◆ **Work task**: Repeat each entry exactly, but do not carry over the pictures.

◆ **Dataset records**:
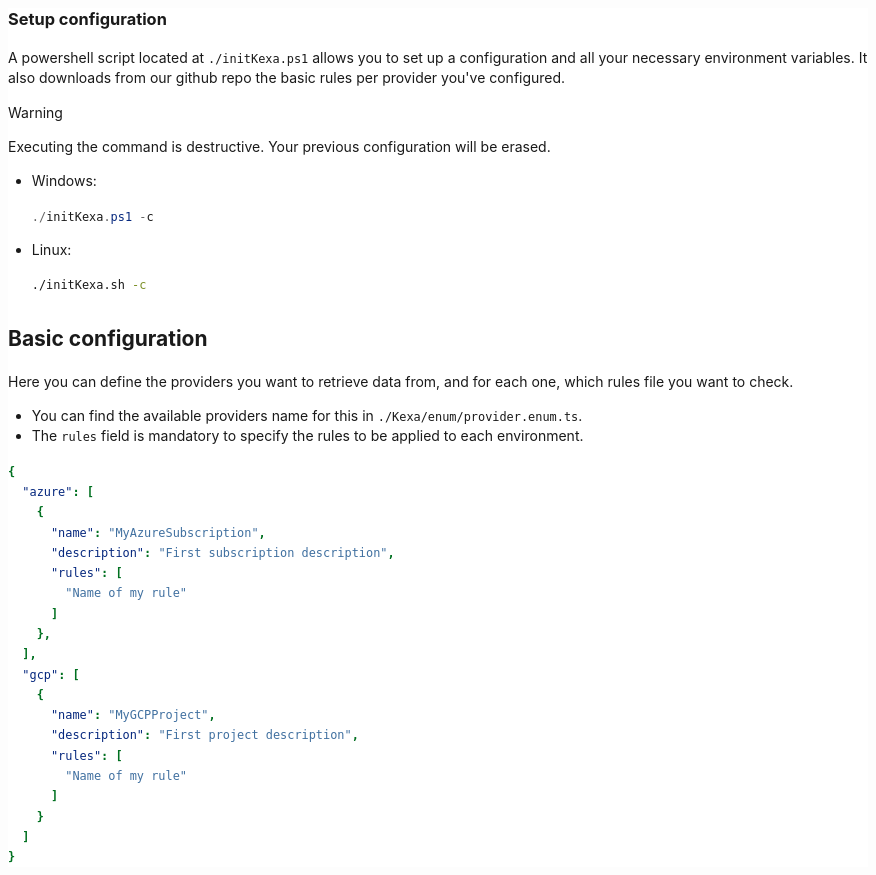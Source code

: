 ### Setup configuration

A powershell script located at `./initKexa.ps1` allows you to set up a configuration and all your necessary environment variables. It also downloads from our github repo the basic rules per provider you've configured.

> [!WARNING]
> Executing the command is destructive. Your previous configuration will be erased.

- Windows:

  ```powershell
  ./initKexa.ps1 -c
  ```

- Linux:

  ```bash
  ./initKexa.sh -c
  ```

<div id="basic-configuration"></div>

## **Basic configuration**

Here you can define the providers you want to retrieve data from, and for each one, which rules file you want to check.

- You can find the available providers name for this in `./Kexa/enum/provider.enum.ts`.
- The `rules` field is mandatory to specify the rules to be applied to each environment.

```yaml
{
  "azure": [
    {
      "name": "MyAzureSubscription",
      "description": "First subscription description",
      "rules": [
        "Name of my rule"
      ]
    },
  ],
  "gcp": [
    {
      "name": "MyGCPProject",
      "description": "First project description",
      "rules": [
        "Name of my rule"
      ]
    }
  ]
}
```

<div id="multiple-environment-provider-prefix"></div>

◆ **Answer to this problem**:
Source code

: ### Setup configuration

A powershell script located at `./initKexa.ps1` allows you to set up a configuration and all your necessary environment variables. It also downloads from our github repo the basic rules per provider you've configured.

> [!WARNING]
> Executing the command is destructive. Your previous configuration will be erased.

- Windows:

  ```powershell
  ./initKexa.ps1 -c
  ```

- Linux:

  ```bash
  ./initKexa.sh -c
  ```

<div id="basic-configuration"></div>

## **Basic configuration**

Here you can define the providers you want to retrieve data from, and for each one, which rules file you want to check.

- You can find the available providers name for this in `./Kexa/enum/provider.enum.ts`.
- The `rules` field is mandatory to specify the rules to be applied to each environment.

```yaml
{
  "azure": [
    {
      "name": "MyAzureSubscription",
      "description": "First subscription description",
      "rules": [
        "Name of my rule"
      ]
    },
  ],
  "gcp": [
    {
      "name": "MyGCPProject",
      "description": "First project description",
      "rules": [
        "Name of my rule"
      ]
    }
  ]
}
```

<div id="multiple-environment-provider-prefix"></div>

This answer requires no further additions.